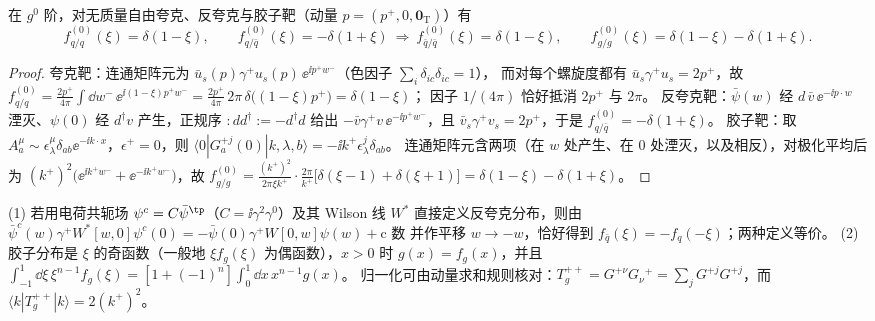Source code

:\begin{proposition}[自由场归一化]\tagR\label{prop:cpdf-free}
在 $g^0$ 阶，对无质量自由夸克、反夸克与胶子靶（动量 $p=(p^+,0,\bm 0_{\mathrm T})$）有
\begin{equation}\label{eq:cpdf-free}
f^{(0)}_{q/q}(\xi)=\delta(1-\xi),\qquad
f^{(0)}_{q/\bar q}(\xi)=-\delta(1+\xi)\ \Rightarrow\ f^{(0)}_{\bar q/\bar q}(\xi)=\delta(1-\xi),\qquad
f^{(0)}_{g/g}(\xi)=\delta(1-\xi)-\delta(1+\xi).
\end{equation}
\end{proposition}

\begin{proof}
夸克靶：连通矩阵元为 $\bar u_s(p)\gamma^+u_s(p)\,\ee^{\ii p^+w^-}$（色因子 $\sum_i\delta_{ic}\delta_{ic}=1$），
而对每个螺旋度都有 $\bar u_s\gamma^+u_s=2p^+$，故
$f^{(0)}_{q/q}=\frac{2p^+}{4\pi}\int\dd w^-\,\ee^{\ii(1-\xi)p^+w^-}=\frac{2p^+}{4\pi}\,2\pi\,\delta\big((1-\xi)p^+\big)=\delta(1-\xi)$；
因子 $1/(4\pi)$ 恰好抵消 $2p^+$ 与 $2\pi$。
反夸克靶：$\bar\psi(w)$ 经 $d\,\bar v\,\ee^{-\ii p\cdot w}$ 湮灭、$\psi(0)$ 经 $d^\dagger v$ 产生，正规序 $:\!dd^\dagger\!:=-d^\dagger d$ 给出
$-\bar v\gamma^+v\,\ee^{-\ii p^+w^-}$，且 $\bar v_s\gamma^+v_s=2p^+$，于是 $f^{(0)}_{q/\bar q}=-\delta(1+\xi)$。
胶子靶：取 $A^\mu_a\sim\epsilon^\mu_\lambda\delta_{ab}\ee^{-\ii k\cdot x}$，$\epsilon^+=0$，则 $\langle0|G^{+j}_a(0)|k,\lambda,b\rangle=-\ii k^+\epsilon^j_\lambda\delta_{ab}$。
连通矩阵元含两项（在 $w$ 处产生、在 $0$ 处湮灭，以及相反），对极化平均后为
$(k^+)^2\big(\ee^{\ii k^+w^-}+\ee^{-\ii k^+w^-}\big)$，故
$f^{(0)}_{g/g}=\frac{(k^+)^2}{2\pi\xi k^+}\cdot\frac{2\pi}{k^+}\big[\delta(\xi-1)+\delta(\xi+1)\big]=\delta(1-\xi)-\delta(1+\xi)$。
\end{proof}

\begin{remark}\label{rem:cpdf-conj}
(1) 若用电荷共轭场 $\psi^c=C\bar\psi^{\tp}$（$C=\ii\gamma^2\gamma^0$）及其 Wilson 线 $W^*$ 直接定义反夸克分布，则由
$\bar\psi^c(w)\gamma^+W^*[w,0]\psi^c(0)=-\bar\psi(0)\gamma^+W[0,w]\psi(w)+\text{c 数}$
并作平移 $w\to-w$，恰好得到 $f_{\bar q}(\xi)=-f_q(-\xi)$；两种定义等价。
(2) 胶子分布是 $\xi$ 的奇函数（一般地 $\xi f_g(\xi)$ 为偶函数），$x>0$ 时 $g(x)=f_g(x)$，并且
$\int_{-1}^{1}\dd\xi\,\xi^{n-1}f_g(\xi)=[1+(-1)^n]\int_0^1\dd x\,x^{n-1}g(x)$。
归一化可由动量求和规则核对：$T^{++}_g=G^{+\nu}G_\nu{}^{+}=\sum_jG^{+j}G^{+j}$，而 $\langle k|T^{++}_g|k\rangle=2(k^+)^2$。
\end{remark}

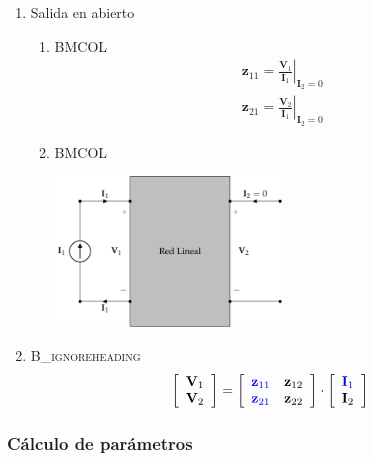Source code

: \begin{enumerate}
\item Salida en abierto
\label{sec:org2d081df}

\begin{enumerate}
\item \hfill{}\textsc{BMCOL}
\label{sec:orgb2e3e30}
\renewcommand{\arraystretch}{2}
\[
  \begin{array}{c}
    \mathbf{z}_{11} = \left.\frac{\mathbf{V}_1}{\mathbf{I}_1}\right\rvert_{\mathbf{I}_2 = 0} \\
    \mathbf{z}_{21} = \left.\frac{\mathbf{V}_2}{\mathbf{I}_1}\right\rvert_{\mathbf{I}_2 = 0}
  \end{array}
\]

\item \hfill{}\textsc{BMCOL}
\label{sec:orgd3d533a}
\begin{center}
\includegraphics[height=4cm]{../figs/parametrosZ_entrada.pdf}
\end{center}
\end{enumerate}

\item \hfill{}\textsc{B\_ignoreheading}
\label{sec:orgb41b705}
\[
  \left[
    \begin{array}{c}
      \mathbf{V}_1\\
      \mathbf{V}_2
    \end{array}
  \right] =
  \left[
    \begin{array}{cc}
      \color{blue}{\mathbf{z}_{11}} & \mathbf{z}_{12}\\
      \color{blue}{\mathbf{z}_{21}} & \mathbf{z}_{22}
    \end{array}
  \right] \cdot
  \left[
    \begin{array}{c}
      \color{blue}{\mathbf{I}_1}\\
      \mathbf{I}_2
    \end{array}
  \right]
\]
\end{enumerate}

\subsubsection{Cálculo de parámetros}
\label{sec:org4ab5ebf}


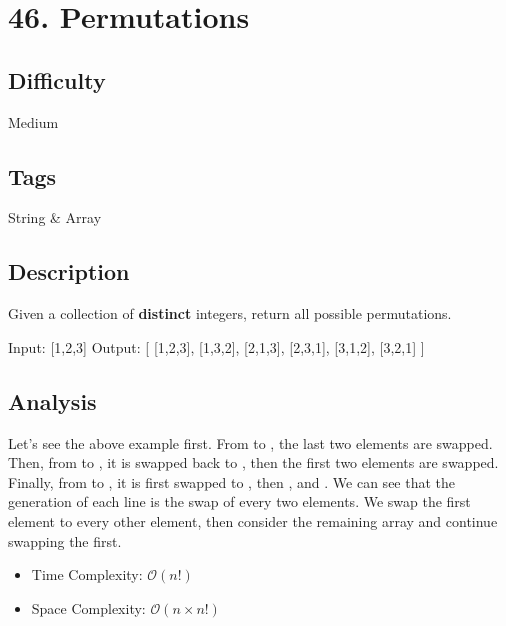 \tocless\section{46. Permutations}
\label{algo:46}

\subsection*{Difficulty}
Medium

\subsection*{Tags}
String \& Array

\subsection*{Description}
Given a collection of \textbf{distinct} integers, return all possible permutations.

\begin{example}
\begin{multilinecode}
Input: [1,2,3]
Output:
[
    [1,2,3],
    [1,3,2],
    [2,1,3],
    [2,3,1],
    [3,1,2],
    [3,2,1]
]
\end{multilinecode}

\end{example}

\subsection*{Analysis}
Let's see the above example first. From \inlinecode{[1, 2, 3]} to \inlinecode{[1, 3, 2]}, the last two elements are swapped. Then, from \inlinecode{[1, 3, 2]} to \inlinecode{[2, 1, 3]}, it is swapped back to \inlinecode{[1, 2, 3]}, then the first two elements are swapped. Finally, from \inlinecode{[2, 3, 1]} to \inlinecode{[3, 1, 2]}, it is first swapped to \inlinecode{[2, 1, 3]}, then \inlinecode{[1, 2, 3]}, and \inlinecode{[3, 1, 2]}. We can see that the generation of each line is the swap of every two elements. We swap the first element to every other element, then consider the remaining array and continue swapping the first.

\begin{itemize}
    \item Time Complexity: $\mathcal{O}(n!)$
    \item Space Complexity: $\mathcal{O}(n\times n!)$
\end{itemize}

_PROBLEM REQUIREMENTS_: The result should be a verbatim copy of the data, free of pictures.

_ANSWER SECTION_:
Source code

:\begin{proposition}[自由场归一化]\tagR\label{prop:cpdf-free}
在 $g^0$ 阶，对无质量自由夸克、反夸克与胶子靶（动量 $p=(p^+,0,\bm 0_{\mathrm T})$）有
\begin{equation}\label{eq:cpdf-free}
f^{(0)}_{q/q}(\xi)=\delta(1-\xi),\qquad
f^{(0)}_{q/\bar q}(\xi)=-\delta(1+\xi)\ \Rightarrow\ f^{(0)}_{\bar q/\bar q}(\xi)=\delta(1-\xi),\qquad
f^{(0)}_{g/g}(\xi)=\delta(1-\xi)-\delta(1+\xi).
\end{equation}
\end{proposition}

\begin{proof}
夸克靶：连通矩阵元为 $\bar u_s(p)\gamma^+u_s(p)\,\ee^{\ii p^+w^-}$（色因子 $\sum_i\delta_{ic}\delta_{ic}=1$），
而对每个螺旋度都有 $\bar u_s\gamma^+u_s=2p^+$，故
$f^{(0)}_{q/q}=\frac{2p^+}{4\pi}\int\dd w^-\,\ee^{\ii(1-\xi)p^+w^-}=\frac{2p^+}{4\pi}\,2\pi\,\delta\big((1-\xi)p^+\big)=\delta(1-\xi)$；
因子 $1/(4\pi)$ 恰好抵消 $2p^+$ 与 $2\pi$。
反夸克靶：$\bar\psi(w)$ 经 $d\,\bar v\,\ee^{-\ii p\cdot w}$ 湮灭、$\psi(0)$ 经 $d^\dagger v$ 产生，正规序 $:\!dd^\dagger\!:=-d^\dagger d$ 给出
$-\bar v\gamma^+v\,\ee^{-\ii p^+w^-}$，且 $\bar v_s\gamma^+v_s=2p^+$，于是 $f^{(0)}_{q/\bar q}=-\delta(1+\xi)$。
胶子靶：取 $A^\mu_a\sim\epsilon^\mu_\lambda\delta_{ab}\ee^{-\ii k\cdot x}$，$\epsilon^+=0$，则 $\langle0|G^{+j}_a(0)|k,\lambda,b\rangle=-\ii k^+\epsilon^j_\lambda\delta_{ab}$。
连通矩阵元含两项（在 $w$ 处产生、在 $0$ 处湮灭，以及相反），对极化平均后为
$(k^+)^2\big(\ee^{\ii k^+w^-}+\ee^{-\ii k^+w^-}\big)$，故
$f^{(0)}_{g/g}=\frac{(k^+)^2}{2\pi\xi k^+}\cdot\frac{2\pi}{k^+}\big[\delta(\xi-1)+\delta(\xi+1)\big]=\delta(1-\xi)-\delta(1+\xi)$。
\end{proof}

\begin{remark}\label{rem:cpdf-conj}
(1) 若用电荷共轭场 $\psi^c=C\bar\psi^{\tp}$（$C=\ii\gamma^2\gamma^0$）及其 Wilson 线 $W^*$ 直接定义反夸克分布，则由
$\bar\psi^c(w)\gamma^+W^*[w,0]\psi^c(0)=-\bar\psi(0)\gamma^+W[0,w]\psi(w)+\text{c 数}$
并作平移 $w\to-w$，恰好得到 $f_{\bar q}(\xi)=-f_q(-\xi)$；两种定义等价。
(2) 胶子分布是 $\xi$ 的奇函数（一般地 $\xi f_g(\xi)$ 为偶函数），$x>0$ 时 $g(x)=f_g(x)$，并且
$\int_{-1}^{1}\dd\xi\,\xi^{n-1}f_g(\xi)=[1+(-1)^n]\int_0^1\dd x\,x^{n-1}g(x)$。
归一化可由动量求和规则核对：$T^{++}_g=G^{+\nu}G_\nu{}^{+}=\sum_jG^{+j}G^{+j}$，而 $\langle k|T^{++}_g|k\rangle=2(k^+)^2$。
\end{remark}

Source code

: \begin{enumerate}
\item Salida en abierto
\label{sec:org2d081df}

\begin{enumerate}
\item \hfill{}\textsc{BMCOL}
\label{sec:orgb2e3e30}
\renewcommand{\arraystretch}{2}
\[
  \begin{array}{c}
    \mathbf{z}_{11} = \left.\frac{\mathbf{V}_1}{\mathbf{I}_1}\right\rvert_{\mathbf{I}_2 = 0} \\
    \mathbf{z}_{21} = \left.\frac{\mathbf{V}_2}{\mathbf{I}_1}\right\rvert_{\mathbf{I}_2 = 0}
  \end{array}
\]

\item \hfill{}\textsc{BMCOL}
\label{sec:orgd3d533a}
\begin{center}
\includegraphics[height=4cm]{../figs/parametrosZ_entrada.pdf}
\end{center}
\end{enumerate}

\item \hfill{}\textsc{B\_ignoreheading}
\label{sec:orgb41b705}
\[
  \left[
    \begin{array}{c}
      \mathbf{V}_1\\
      \mathbf{V}_2
    \end{array}
  \right] =
  \left[
    \begin{array}{cc}
      \color{blue}{\mathbf{z}_{11}} & \mathbf{z}_{12}\\
      \color{blue}{\mathbf{z}_{21}} & \mathbf{z}_{22}
    \end{array}
  \right] \cdot
  \left[
    \begin{array}{c}
      \color{blue}{\mathbf{I}_1}\\
      \mathbf{I}_2
    \end{array}
  \right]
\]
\end{enumerate}

\subsubsection{Cálculo de parámetros}
\label{sec:org4ab5ebf}


 \tocless\section{46. Permutations}
\label{algo:46}

\subsection*{Difficulty}
Medium

\subsection*{Tags}
String \& Array

\subsection*{Description}
Given a collection of \textbf{distinct} integers, return all possible permutations.

\begin{example}
\begin{multilinecode}
Input: [1,2,3]
Output:
[
    [1,2,3],
    [1,3,2],
    [2,1,3],
    [2,3,1],
    [3,1,2],
    [3,2,1]
]
\end{multilinecode}

\end{example}

\subsection*{Analysis}
Let's see the above example first. From \inlinecode{[1, 2, 3]} to \inlinecode{[1, 3, 2]}, the last two elements are swapped. Then, from \inlinecode{[1, 3, 2]} to \inlinecode{[2, 1, 3]}, it is swapped back to \inlinecode{[1, 2, 3]}, then the first two elements are swapped. Finally, from \inlinecode{[2, 3, 1]} to \inlinecode{[3, 1, 2]}, it is first swapped to \inlinecode{[2, 1, 3]}, then \inlinecode{[1, 2, 3]}, and \inlinecode{[3, 1, 2]}. We can see that the generation of each line is the swap of every two elements. We swap the first element to every other element, then consider the remaining array and continue swapping the first.

\begin{itemize}
    \item Time Complexity: $\mathcal{O}(n!)$
    \item Space Complexity: $\mathcal{O}(n\times n!)$
\end{itemize}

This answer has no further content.